On every line of the listing, check for "clicar"; copy the lines that have it.
[Start of section]
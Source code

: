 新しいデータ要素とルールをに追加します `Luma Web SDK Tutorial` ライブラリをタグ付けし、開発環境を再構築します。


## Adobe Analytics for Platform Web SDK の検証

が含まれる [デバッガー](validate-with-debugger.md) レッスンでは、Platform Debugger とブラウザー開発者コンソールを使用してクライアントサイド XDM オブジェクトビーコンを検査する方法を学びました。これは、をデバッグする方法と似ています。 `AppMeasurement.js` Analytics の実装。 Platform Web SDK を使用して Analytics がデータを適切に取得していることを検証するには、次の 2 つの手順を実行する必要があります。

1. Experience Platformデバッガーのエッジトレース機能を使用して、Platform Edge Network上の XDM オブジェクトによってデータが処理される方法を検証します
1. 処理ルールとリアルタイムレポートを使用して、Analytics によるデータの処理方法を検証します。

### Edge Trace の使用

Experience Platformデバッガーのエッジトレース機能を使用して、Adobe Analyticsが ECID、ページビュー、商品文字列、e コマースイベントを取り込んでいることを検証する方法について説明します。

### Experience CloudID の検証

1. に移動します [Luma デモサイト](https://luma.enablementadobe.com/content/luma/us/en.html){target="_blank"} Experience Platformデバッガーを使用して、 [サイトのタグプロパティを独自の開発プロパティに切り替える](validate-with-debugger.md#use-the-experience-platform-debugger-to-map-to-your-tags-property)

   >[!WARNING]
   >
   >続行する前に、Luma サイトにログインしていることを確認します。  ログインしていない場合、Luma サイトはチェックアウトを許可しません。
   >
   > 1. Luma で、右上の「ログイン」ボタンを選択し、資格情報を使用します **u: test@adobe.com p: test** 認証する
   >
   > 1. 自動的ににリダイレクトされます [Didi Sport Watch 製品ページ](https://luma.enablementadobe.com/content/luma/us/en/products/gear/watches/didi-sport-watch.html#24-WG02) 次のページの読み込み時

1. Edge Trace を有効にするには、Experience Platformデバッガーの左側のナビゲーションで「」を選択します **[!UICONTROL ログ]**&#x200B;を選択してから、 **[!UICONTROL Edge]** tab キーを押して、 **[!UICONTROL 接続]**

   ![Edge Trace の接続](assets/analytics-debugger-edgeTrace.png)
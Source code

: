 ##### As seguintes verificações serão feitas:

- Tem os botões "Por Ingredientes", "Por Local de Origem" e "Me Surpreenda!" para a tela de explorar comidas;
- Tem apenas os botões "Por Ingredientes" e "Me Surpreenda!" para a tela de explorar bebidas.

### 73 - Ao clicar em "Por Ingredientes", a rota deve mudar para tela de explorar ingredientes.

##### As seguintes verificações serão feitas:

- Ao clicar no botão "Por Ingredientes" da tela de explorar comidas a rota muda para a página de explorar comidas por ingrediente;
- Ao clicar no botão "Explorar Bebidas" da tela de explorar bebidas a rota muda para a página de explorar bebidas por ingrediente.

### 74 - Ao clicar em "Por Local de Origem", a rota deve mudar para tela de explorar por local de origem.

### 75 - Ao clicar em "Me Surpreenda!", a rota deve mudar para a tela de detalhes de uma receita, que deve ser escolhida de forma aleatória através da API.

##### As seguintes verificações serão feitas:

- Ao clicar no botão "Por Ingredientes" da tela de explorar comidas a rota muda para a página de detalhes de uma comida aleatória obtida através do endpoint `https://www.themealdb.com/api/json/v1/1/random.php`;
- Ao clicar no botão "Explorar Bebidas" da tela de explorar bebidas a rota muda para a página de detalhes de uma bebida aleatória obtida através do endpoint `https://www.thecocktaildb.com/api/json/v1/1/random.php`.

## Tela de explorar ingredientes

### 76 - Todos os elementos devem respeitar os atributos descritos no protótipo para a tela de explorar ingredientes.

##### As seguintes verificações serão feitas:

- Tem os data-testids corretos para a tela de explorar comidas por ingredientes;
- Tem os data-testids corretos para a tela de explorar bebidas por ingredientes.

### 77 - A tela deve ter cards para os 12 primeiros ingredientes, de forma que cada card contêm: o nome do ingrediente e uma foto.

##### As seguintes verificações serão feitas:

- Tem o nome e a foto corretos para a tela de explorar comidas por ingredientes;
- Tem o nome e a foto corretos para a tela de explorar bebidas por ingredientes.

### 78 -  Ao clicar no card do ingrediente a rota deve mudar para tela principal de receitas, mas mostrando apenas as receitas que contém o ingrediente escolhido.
[End of section]
### Response area
### 73 - Ao clicar em "Por Ingredientes", a rota deve mudar para tela de explorar ingredientes.
- Ao clicar no botão "Por Ingredientes" da tela de explorar comidas a rota muda para a página de explorar comidas por ingrediente;
- Ao clicar no botão "Explorar Bebidas" da tela de explorar bebidas a rota muda para a página de explorar bebidas por ingrediente.
### 74 - Ao clicar em "Por Local de Origem", a rota deve mudar para tela de explorar por local de origem.
### 75 - Ao clicar em "Me Surpreenda!", a rota deve mudar para a tela de detalhes de uma receita, que deve ser escolhida de forma aleatória através da API.
- Ao clicar no botão "Por Ingredientes" da tela de explorar comidas a rota muda para a página de detalhes de uma comida aleatória obtida através do endpoint `https://www.themealdb.com/api/json/v1/1/random.php`;
- Ao clicar no botão "Explorar Bebidas" da tela de explorar bebidas a rota muda para a página de detalhes de uma bebida aleatória obtida através do endpoint `https://www.thecocktaildb.com/api/json/v1/1/random.php`.
### 78 -  Ao clicar no card do ingrediente a rota deve mudar para tela principal de receitas, mas mostrando apenas as receitas que contém o ingrediente escolhido.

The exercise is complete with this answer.